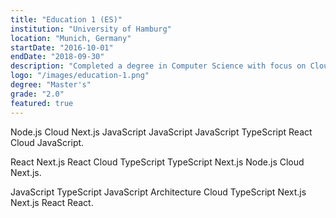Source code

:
 ```yaml
---
title: "Education 1 (ES)"
institution: "University of Hamburg"
location: "Munich, Germany"
startDate: "2016-10-01"
endDate: "2018-09-30"
description: "Completed a degree in Computer Science with focus on Cloud Computing."
logo: "/images/education-1.png"
degree: "Master's"
grade: "2.0"
featured: true
---
```


Node.js Cloud Next.js JavaScript JavaScript JavaScript TypeScript React Cloud JavaScript.

React Next.js React Cloud TypeScript TypeScript Next.js Node.js Cloud Next.js.

JavaScript TypeScript JavaScript Architecture Cloud TypeScript Next.js Next.js React React.
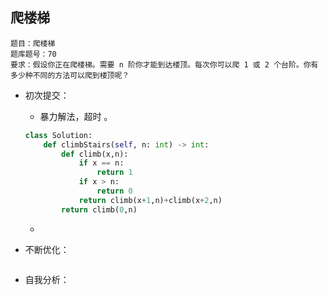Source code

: ## 爬楼梯

```
题目：爬楼梯
题库题号：70
要求：假设你正在爬楼梯。需要 n 阶你才能到达楼顶。每次你可以爬 1 或 2 个台阶。你有多少种不同的方法可以爬到楼顶呢？
```

- 初次提交：

  - 暴力解法，超时 。

  ```python
  class Solution:
      def climbStairs(self, n: int) -> int:
          def climb(x,n):
              if x == n:
                  return 1
              if x > n:
                  return 0
              return climb(x+1,n)+climb(x+2,n)
          return climb(0,n)
  ```

  - 

- 不断优化：

  ```
  
  ```

- 自我分析：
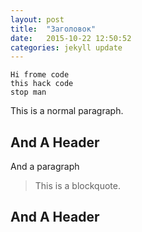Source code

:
 ```yaml
---
layout: post
title:  "Заголовок"
date:   2015-10-22 12:50:52
categories: jekyll update
---
```

    Hi frome code
    this hack code
    stop man




This is a normal
paragraph.

And A Header
------------
And a paragraph

> This is a blockquote.

And A Header
------------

★ ★ ★

What belongs in the answer is the line with "And a paragraph" plus every later line of the listing, copied word for word and nothing besides.

SOLUTION TO THE PROBLEM:
And a paragraph

> This is a blockquote.

And A Header
------------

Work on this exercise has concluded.